- [TASK REQUIREMENTS]:
Set out exactly, and with nothing added, the line containing "# Undefined and Null Values" and every line after it through the final line of the data.

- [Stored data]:
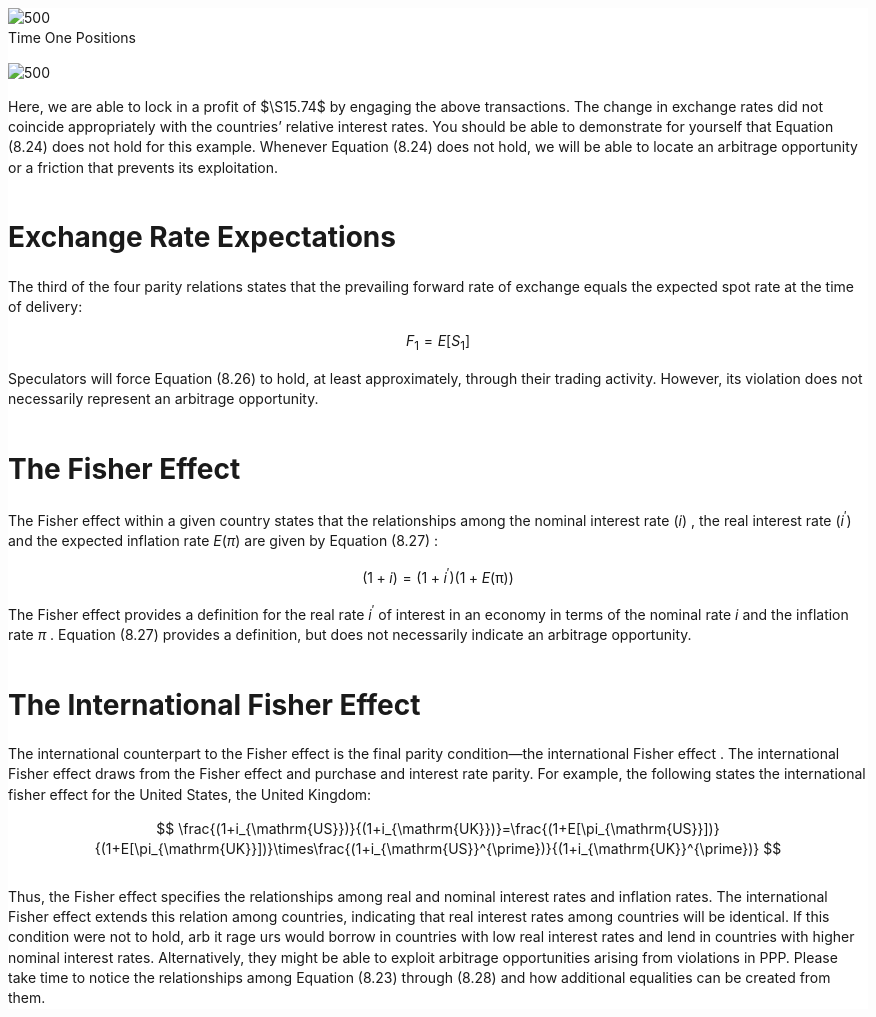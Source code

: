  ![500](https://cdn-mineru.openxlab.org.cn/model-mineru/prod/c66c4bf35289990f7c6af2e37ff34aa8d7e7cd0c231f73ee961f802129614c09.jpg)  
Time One Positions  

 ![500](https://cdn-mineru.openxlab.org.cn/model-mineru/prod/efc91946c6e3b3e7e887b27c335db49752fd0a85890f0680a92aeb1713cd41ed.jpg)  

Here, we are able to lock in a profit of  $\S15.74$   by engaging the above transactions. The change in exchange rates did not coincide appropriately with the countries’ relative interest rates. You should be able to demonstrate for yourself that  Equation (8.24)  does not hold for this example. Whenever  Equation (8.24)  does not hold, we will be able to locate an arbitrage opportunity or a friction that prevents its exploitation.  

# Exchange Rate Expectations  

The third of the four parity relations states that the prevailing forward rate of exchange equals the expected spot rate at the time of delivery:  

$$
F_{1}=E[S_{1}]
$$  

Speculators will force  Equation (8.26)  to hold, at least approximately, through their trading activity. However, its violation does not necessarily represent an arbitrage opportunity.  

# The Fisher Effect  

The  Fisher effect  within a given country states that the relationships among the nominal interest rate   $(i)$  , the real interest rate   $(i^{\prime})$   and the expected inflation rate    $E(\pi)$   are given by Equation (8.27) :  

$$
(1+i)=(1+i^{\prime})(1+E(\uppi))
$$  

The Fisher effect provides a definition for the real rate  $i^{\prime}$    of interest in an economy in terms of the nominal rate  $i$   and the inflation rate    $\pi$  .  Equation (8.27)  provides a definition, but does not necessarily indicate an arbitrage opportunity.  

# The International Fisher Effect  

The international counterpart to the Fisher effect is the final parity condition—the  international Fisher effect . The international Fisher effect draws from the Fisher effect and purchase and interest rate parity. For example, the following states the international fisher effect for the United States, the United Kingdom:  

$$
\frac{(1+i_{\mathrm{US}})}{(1+i_{\mathrm{UK}})}=\frac{(1+E[\pi_{\mathrm{US}}])}{(1+E[\pi_{\mathrm{UK}}])}\times\frac{(1+i_{\mathrm{US}}^{\prime})}{(1+i_{\mathrm{UK}}^{\prime})}
$$  
Thus, the Fisher effect specifies the relationships among real and nominal interest rates and inflation rates. The international Fisher effect extends this relation among countries, indicating that real interest rates among countries will be identical. If this condition were not to hold, arb it rage urs would borrow in countries with low real interest rates and lend in countries with higher nominal interest rates. Alternatively, they might be able to exploit arbitrage opportunities arising from violations in PPP. Please take time to notice the relationships among  Equation (8.23) through (8.28)  and how additional equalities can be created from them.  
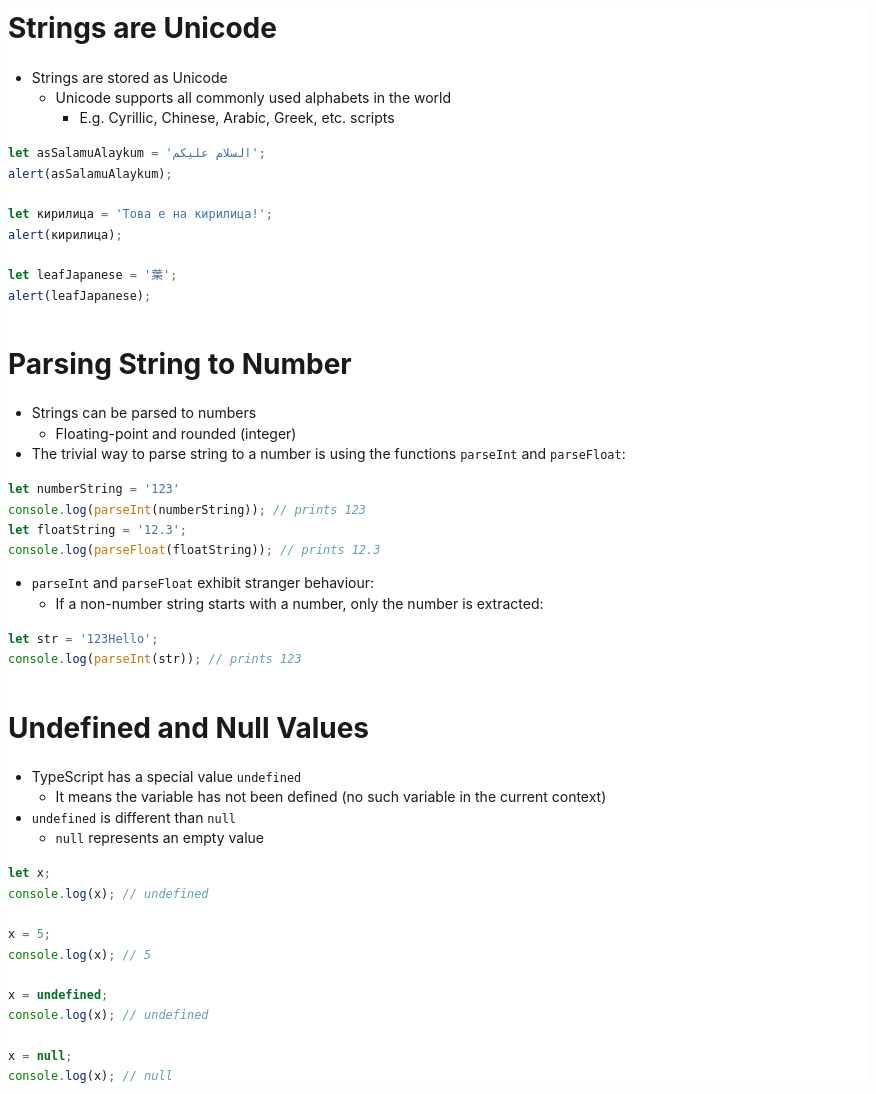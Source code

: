 
# Strings are Unicode
- Strings are stored as Unicode
  - Unicode supports all commonly used alphabets in the world
    - E.g. Cyrillic, Chinese, Arabic, Greek, etc. scripts

```js
let asSalamuAlaykum = 'السلام عليكم';
alert(asSalamuAlaykum);

let кирилица = 'Това е на кирилица!';
alert(кирилица);

let leafJapanese = '葉';
alert(leafJapanese);
```




# Parsing String to Number
- Strings can be parsed to numbers
  - Floating-point and rounded (integer)
- The trivial way to parse string to a number is using the functions `parseInt` and `parseFloat`:

```js
let numberString = '123'
console.log(parseInt(numberString)); // prints 123
let floatString = '12.3';
console.log(parseFloat(floatString)); // prints 12.3
```

- `parseInt` and `parseFloat` exhibit stranger behaviour:
  - If a non-number string starts with a number, only the number is extracted:

```js
let str = '123Hello';
console.log(parseInt(str)); // prints 123
```








# Undefined and Null Values
- TypeScript has a special value `undefined`
  - It means the variable has not been defined (no such variable in the current context)
- `undefined` is different than `null`
  - `null` represents an empty value

```js
let x;
console.log(x); // undefined

x = 5;
console.log(x); // 5

x = undefined;
console.log(x); // undefined

x = null;
console.log(x); // null
```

- [RESPONSE AREA]:
# Undefined and Null Values
- TypeScript has a special value `undefined`
  - It means the variable has not been defined (no such variable in the current context)
- `undefined` is different than `null`
  - `null` represents an empty value

```js
let x;
console.log(x); // undefined

x = 5;
console.log(x); // 5

x = undefined;
console.log(x); // undefined

x = null;
console.log(x); // null
```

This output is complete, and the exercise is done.